XML - Referencing Other XML Files XML - Referencing Other XML Files xml xml

XML - Referencing Other XML Files


Standards

XInclude is the only standard with any level of support.

  • Several XML editors, including Oxygen and xmlspy support it.
  • Several XML parsers, including Xerces, also support it, and there are .net ports too.
  • Several XML tools, such as Saxon support it, both for Java and .net.

There are some good examples of use in the Wikipedia article on XInclude.

XLink is a tangentially-related standard, not really for including documents, but more for citing portions within other documents. It's not well supported.

Alternatives

If you are worried about size, there are several ways to go:

  • Use a streaming XML processor, such as DataDirect XQuery (or to a lesser extent, Saxon 9.3 EE, which only keeps as much information in memory as necessary to solve the query.
  • Use an XML database, such as MarkLogic or eXist.
  • Use one XML file to list the names of other XML files, which some program written in XQuery or XSLT then reads using the doc() function and processes. (Unless your processor is streaming or has a way to dispose of documents it is finished with, as DDXQ or Saxon do, you will still run into the same size problem through.)


There are a couple of "standard" ways to do what you want, namely XLink and XInclude (depending on what you want to do), though you have to make sure that you have a processor that can pull in the external references. Most XML libraries don't come with this functionality already enabled.

Then you'd be able to do something like:

<group>  <personlink xlink:href="person.xml" xlink:show="embed" xmlns:xlink="http://www.w3.org/1999/xlink"/></group>

However, you probably don't really need this. If you need a subset of information from a large document, you can easily use XSLT or XQuery to trim out the parts that you need. You can use this approach, along with SAX parsing - which is event based and doesn't have the whole document in memory - to scale you application to handle fairly large documents.

Even while using DOM, I didn't start to see problems with large documents until they were in the tens of megabytes range.

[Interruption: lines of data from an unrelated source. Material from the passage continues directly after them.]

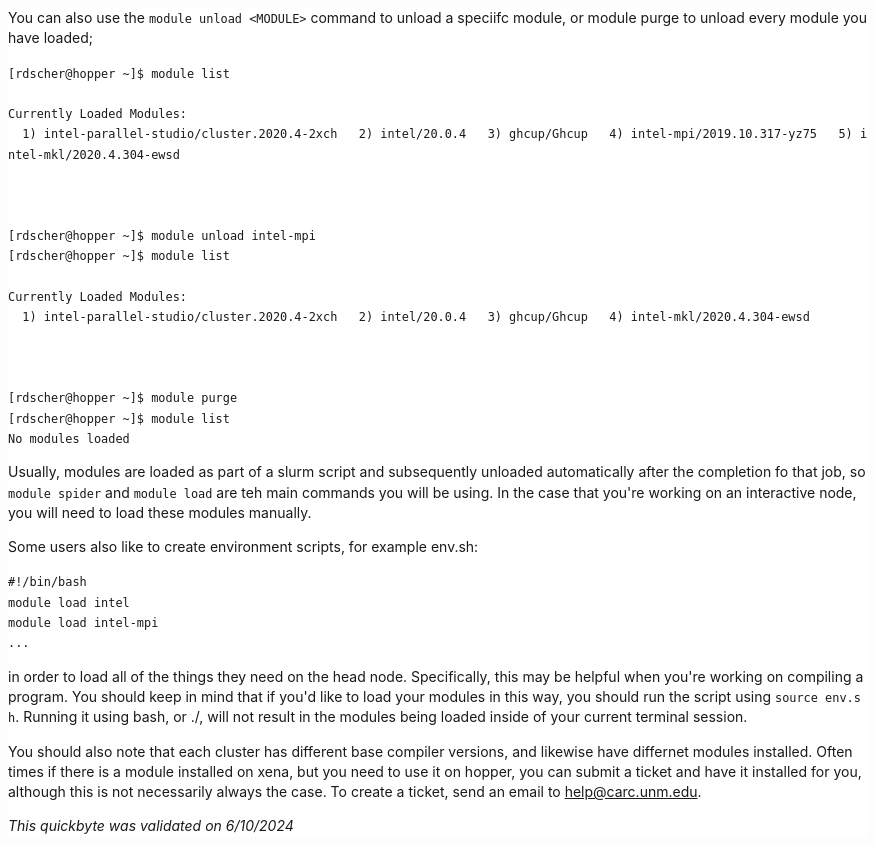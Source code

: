 You can also use the `module unload <MODULE>` command to unload a speciifc module, or module purge to unload every module you have loaded;

    [rdscher@hopper ~]$ module list

    Currently Loaded Modules:
      1) intel-parallel-studio/cluster.2020.4-2xch   2) intel/20.0.4   3) ghcup/Ghcup   4) intel-mpi/2019.10.317-yz75   5) intel-mkl/2020.4.304-ewsd



    [rdscher@hopper ~]$ module unload intel-mpi
    [rdscher@hopper ~]$ module list

    Currently Loaded Modules:
      1) intel-parallel-studio/cluster.2020.4-2xch   2) intel/20.0.4   3) ghcup/Ghcup   4) intel-mkl/2020.4.304-ewsd



    [rdscher@hopper ~]$ module purge
    [rdscher@hopper ~]$ module list
    No modules loaded

Usually, modules are loaded as part of a slurm script and subsequently unloaded automatically after the completion fo that job, so `module spider` and `module load` are teh main commands you will be using. In the case that you're working on an interactive node, you will need to load these modules manually.

Some users also like to create environment scripts, for example env.sh: 

    #!/bin/bash 
    module load intel 
    module load intel-mpi
    ...

in order to load all of the things they need on the head node. Specifically, this may be helpful when you're working on compiling a program. You should keep in mind that if you'd like to load your modules in this way, you should run the script using `source env.sh`. Running it using bash, or ./, will not result in the modules being loaded inside of your current terminal session.

You should also note that each cluster has different base compiler versions, and likewise have differnet modules installed. Often times if there is a module installed on xena, but you need to use it on hopper, you can submit a ticket and have it installed for you, although this is not necessarily always the case. To create a ticket, send an email to help@carc.unm.edu.

*This quickbyte was validated on 6/10/2024*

Here is the XML specification for DTD, in which you can declare entity references.

A simple document like:

<!DOCTYPE test [    <!ENTITY ref SYSTEM "file:///C:/test.txt" >]><test>    &ref;</test>

And file:///C:/test.txt being:

<blah>FeeFiFoFum</blah>

will expand the original document to:

<test>    <blah>    Fee    Fi    Fo    Fum    </blah></test>

I do believe non-validating XML parsers are not required to expand out the references, so be cautious there.

Also, don't forget to put standalone="no" in the XMLDecl. (Not having the standalone attribute assumes it equals "no", but its still better to put it there...)